[Records from a data source]
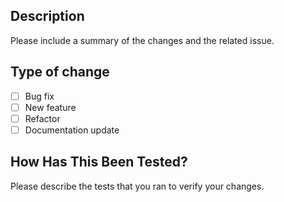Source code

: ## Description

Please include a summary of the changes and the related issue.

## Type of change

- [ ] Bug fix
- [ ] New feature
- [ ] Refactor
- [ ] Documentation update

## How Has This Been Tested?

Please describe the tests that you ran to verify your changes.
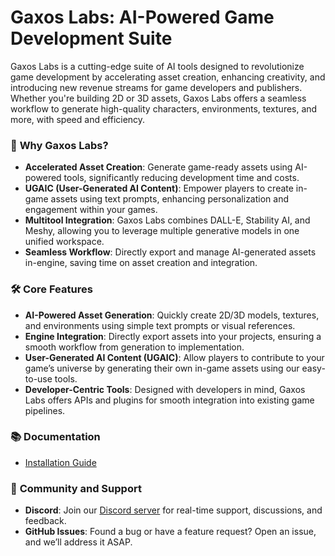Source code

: # Gaxos Labs: AI-Powered Game Development Suite

Gaxos Labs is a cutting-edge suite of AI tools designed to revolutionize game development by accelerating asset creation, enhancing creativity, and introducing new revenue streams for game developers and publishers. Whether you're building 2D or 3D assets, Gaxos Labs offers a seamless workflow to generate high-quality characters, environments, textures, and more, with speed and efficiency. 

### 🚀 **Why Gaxos Labs?**
- **Accelerated Asset Creation**: Generate game-ready assets using AI-powered tools, significantly reducing development time and costs.
- **UGAIC (User-Generated AI Content)**: Empower players to create in-game assets using text prompts, enhancing personalization and engagement within your games.
- **Multitool Integration**: Gaxos Labs combines DALL-E, Stability AI, and Meshy, allowing you to leverage multiple generative models in one unified workspace.
- **Seamless Workflow**: Directly export and manage AI-generated assets in-engine, saving time on asset creation and integration.

### 🛠️ **Core Features**
- **AI-Powered Asset Generation**: Quickly create 2D/3D models, textures, and environments using simple text prompts or visual references.
- **Engine Integration**: Directly export assets into your projects, ensuring a smooth workflow from generation to implementation.
- **User-Generated AI Content (UGAIC)**: Allow players to contribute to your game’s universe by generating their own in-game assets using our easy-to-use tools.
- **Developer-Centric Tools**: Designed with developers in mind, Gaxos Labs offers APIs and plugins for smooth integration into existing game pipelines.

### 📚 **Documentation**

- [Installation Guide](https://gaxoslabs.ai/documentation/getting-started)

### 💬 **Community and Support**
- **Discord**: Join our [Discord server](https://discord.com/invite/ZvKKeC7ruA) for real-time support, discussions, and feedback.
- **GitHub Issues**: Found a bug or have a feature request? Open an issue, and we’ll address it ASAP.

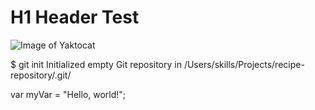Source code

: # H1 Header Test

![Image of Yaktocat](https://octodex.github.com/images/yaktocat.png)

 $ git init
Initialized empty Git repository in /Users/skills/Projects/recipe-repository/.git/

var myVar = "Hello, world!";
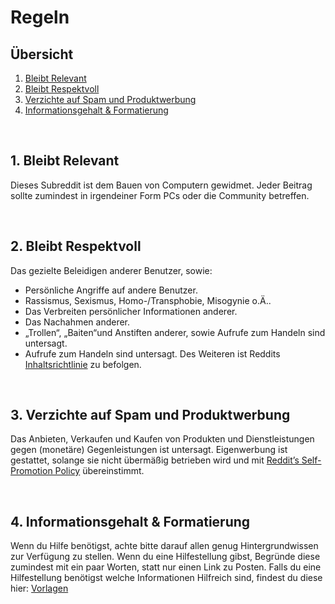 # Regeln
## Übersicht
1. [Bleibt Relevant](#1-Bleibt-Relevant)
2. [Bleibt Respektvoll](#2-Bleibt-Prespektvoll)
3. [Verzichte auf Spam und Produktwerbung](#3-Verzichte-auf-Spam-und-Produktwerbung)
4. [Informationsgehalt & Formatierung](#4-Informationsgehalt-&-Formatierung)

<br/>

## 1. Bleibt Relevant
Dieses Subreddit ist dem Bauen von Computern gewidmet. Jeder Beitrag sollte zumindest in irgendeiner Form PCs oder die Community betreffen.

<br/>

## 2. Bleibt Respektvoll
Das gezielte Beleidigen anderer Benutzer, sowie:
- Persönliche Angriffe auf andere Benutzer.
- Rassismus, Sexismus, Homo-/Transphobie, Misogynie o.Ä..
- Das Verbreiten persönlicher Informationen anderer.
- Das Nachahmen anderer.
- „Trollen“, „Baiten“und Anstiften anderer, sowie Aufrufe zum Handeln sind untersagt.
- Aufrufe zum Handeln sind untersagt. Des Weiteren ist Reddits [Inhaltsrichtlinie](https://www.redditinc.com/policies/content-policy) zu befolgen.

<br/>

## 3. Verzichte auf Spam und Produktwerbung
Das Anbieten, Verkaufen und Kaufen von Produkten und Dienstleistungen gegen (monetäre) Gegenleistungen ist untersagt. Eigenwerbung ist gestattet, solange sie nicht übermäßig betrieben wird und mit [Reddit’s Self-Promotion Policy](https://www.reddit.com/wiki/selfpromotion) übereinstimmt.

<br/>

## 4. Informationsgehalt & Formatierung
Wenn du Hilfe benötigst, achte bitte darauf allen genug Hintergrundwissen zur Verfügung zu stellen. Wenn du eine Hilfestellung gibst, Begründe diese zumindest mit ein paar Worten, statt nur einen Link zu Posten. Falls du eine Hilfestellung benötigst welche Informationen Hilfreich sind, findest du diese hier: [Vorlagen](template.md)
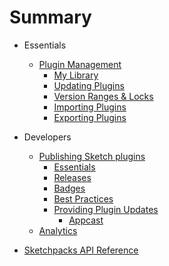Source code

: # Summary

* Essentials
  * [Plugin Management](./manage/intro.md)
    * [My Library](./manage/my-library.md)
    * [Updating Plugins](./manage/plugin-updates.md)
    * [Version Ranges & Locks](./manage/version-ranges-and-locks.md)
    * [Importing Plugins](./manage/import-plugins.md)
    * [Exporting Plugins](./manage/export-plugins.md)

* Developers
  * [Publishing Sketch plugins](./developers/publishing.md)
    * [Essentials](./developers/publishing/essentials.md)
    * [Releases](./developers/publishing/releases.md)
    * [Badges](./developers/publishing/badges.md)
    * [Best Practices](./developers/publishing/best-practices.md)
    * [Providing Plugin Updates](./developers/publishing/providing-plugin-updates.md)
      * [Appcast](./developers/publishing/appcast.md)
  * [Analytics](./developers/analytics.md)

* [Sketchpacks API Reference](http://docs.sketchpacks.apiary.io)
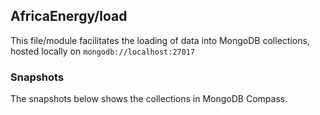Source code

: ## AfricaEnergy/load

This file/module facilitates the loading of data into MongoDB collections, hosted locally on `mongodb://localhost:27017`

### Snapshots
The snapshots below shows the collections in MongoDB Compass.

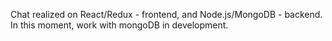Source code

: Chat realized on React/Redux - frontend, and Node.js/MongoDB - backend.
In this moment, work with mongoDB in development.
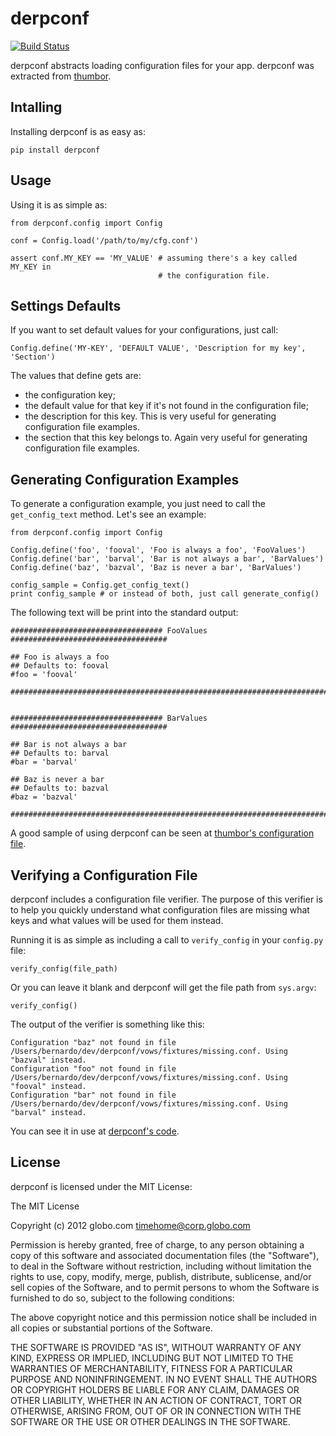 derpconf
========

[![Build Status](https://secure.travis-ci.org/globocom/derpconf.png?branch=master)](http://travis-ci.org/globocom/derpconf)

derpconf abstracts loading configuration files for your app. derpconf was
extracted from [thumbor](http://github.com/globocom/thumbor/).

Intalling
---------

Installing derpconf is as easy as:

    pip install derpconf

Usage
-----

Using it is as simple as:

    from derpconf.config import Config

    conf = Config.load('/path/to/my/cfg.conf')

    assert conf.MY_KEY == 'MY_VALUE' # assuming there's a key called MY_KEY in
                                     # the configuration file.

Settings Defaults
-----------------

If you want to set default values for your configurations, just call:

    Config.define('MY-KEY', 'DEFAULT VALUE', 'Description for my key', 'Section')

The values that define gets are:

* the configuration key;
* the default value for that key if it's not found in the configuration file;
* the description for this key. This is very useful for generating
configuration file examples.
* the section that this key belongs to. Again very useful for generating
configuration file examples.

Generating Configuration Examples
---------------------------------

To generate a configuration example, you just need to call the
`get_config_text` method. Let's see an example:

    from derpconf.config import Config

    Config.define('foo', 'fooval', 'Foo is always a foo', 'FooValues')
    Config.define('bar', 'barval', 'Bar is not always a bar', 'BarValues')
    Config.define('baz', 'bazval', 'Baz is never a bar', 'BarValues')

    config_sample = Config.get_config_text()
    print config_sample # or instead of both, just call generate_config()

The following text will be print into the standard output:

    ################################## FooValues ###################################

    ## Foo is always a foo
    ## Defaults to: fooval
    #foo = 'fooval'

    ################################################################################


    ################################## BarValues ###################################

    ## Bar is not always a bar
    ## Defaults to: barval
    #bar = 'barval'

    ## Baz is never a bar
    ## Defaults to: bazval
    #baz = 'bazval'

    ################################################################################

A good sample of using derpconf can be seen at [thumbor's configuration
file](https://github.com/globocom/thumbor/blob/master/thumbor/config.py).

Verifying a Configuration File
------------------------------

derpconf includes a configuration file verifier. The purpose of this verifier
is to help you quickly understand what configuration files are missing what
keys and what values will be used for them instead.

Running it is as simple as including a call to `verify_config` in your
`config.py` file:

    verify_config(file_path)

Or you can leave it blank and derpconf will get the file path from `sys.argv`:

    verify_config()

The output of the verifier is something like this:

    Configuration "baz" not found in file /Users/bernardo/dev/derpconf/vows/fixtures/missing.conf. Using "bazval" instead.
    Configuration "foo" not found in file /Users/bernardo/dev/derpconf/vows/fixtures/missing.conf. Using "fooval" instead.
    Configuration "bar" not found in file /Users/bernardo/dev/derpconf/vows/fixtures/missing.conf. Using "barval" instead.

You can see it in use at [derpconf's code](https://github.com/globocom/derpconf/blob/master/derpconf/config.py).

License
-------

derpconf is licensed under the MIT License:

The MIT License

Copyright (c) 2012 globo.com timehome@corp.globo.com

Permission is hereby granted, free of charge, to any person obtaining a copy of this software and associated documentation files (the "Software"), to deal in the Software without restriction, including without limitation the rights to use, copy, modify, merge, publish, distribute, sublicense, and/or sell copies of the Software, and to permit persons to whom the Software is furnished to do so, subject to the following conditions:

The above copyright notice and this permission notice shall be included in all copies or substantial portions of the Software.

THE SOFTWARE IS PROVIDED "AS IS", WITHOUT WARRANTY OF ANY KIND, EXPRESS OR IMPLIED, INCLUDING BUT NOT LIMITED TO THE WARRANTIES OF MERCHANTABILITY, FITNESS FOR A PARTICULAR PURPOSE AND NONINFRINGEMENT. IN NO EVENT SHALL THE AUTHORS OR COPYRIGHT HOLDERS BE LIABLE FOR ANY CLAIM, DAMAGES OR OTHER LIABILITY, WHETHER IN AN ACTION OF CONTRACT, TORT OR OTHERWISE, ARISING FROM, OUT OF OR IN CONNECTION WITH THE SOFTWARE OR THE USE OR OTHER DEALINGS IN THE SOFTWARE.
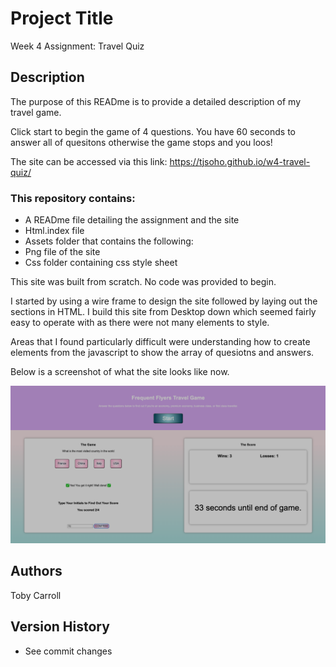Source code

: # Project Title

Week 4 Assignment: Travel Quiz

## Description
The purpose of this READme is to provide a detailed description of my travel game.

Click start to begin the game of 4 questions. You have 60 seconds to answer all of quesitons otherwise the game stops and you loos!

The site can be accessed via this link:
https://tjsoho.github.io/w4-travel-quiz/


### This repository contains:
* A READme file detailing the assignment and the site
* Html.index file
* Assets folder that contains the following:
* Png file of the site
* Css folder containing css style sheet

This site was built from scratch. No code was provided to begin.

I started by using a wire frame to design the site followed by laying out the sections in HTML. I build this site from Desktop down which seemed fairly easy to operate with as there were not many elements to style.

Areas that I found particularly difficult were understanding how to create elements from the javascript to show the array of quesiotns and answers.

Below is a screenshot of what the site looks like now.

![Alt text](assets/Screenshot%202023-03-09%20at%207.56.02%20pm.png)


## Authors

Toby Carroll


## Version History
    
* See commit changes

[YOUR INSTRUCTIONS]: The number of lines containing "Version" is all that is wanted; tally them in the data.

[RESPONSE TO THIS TASK]: 2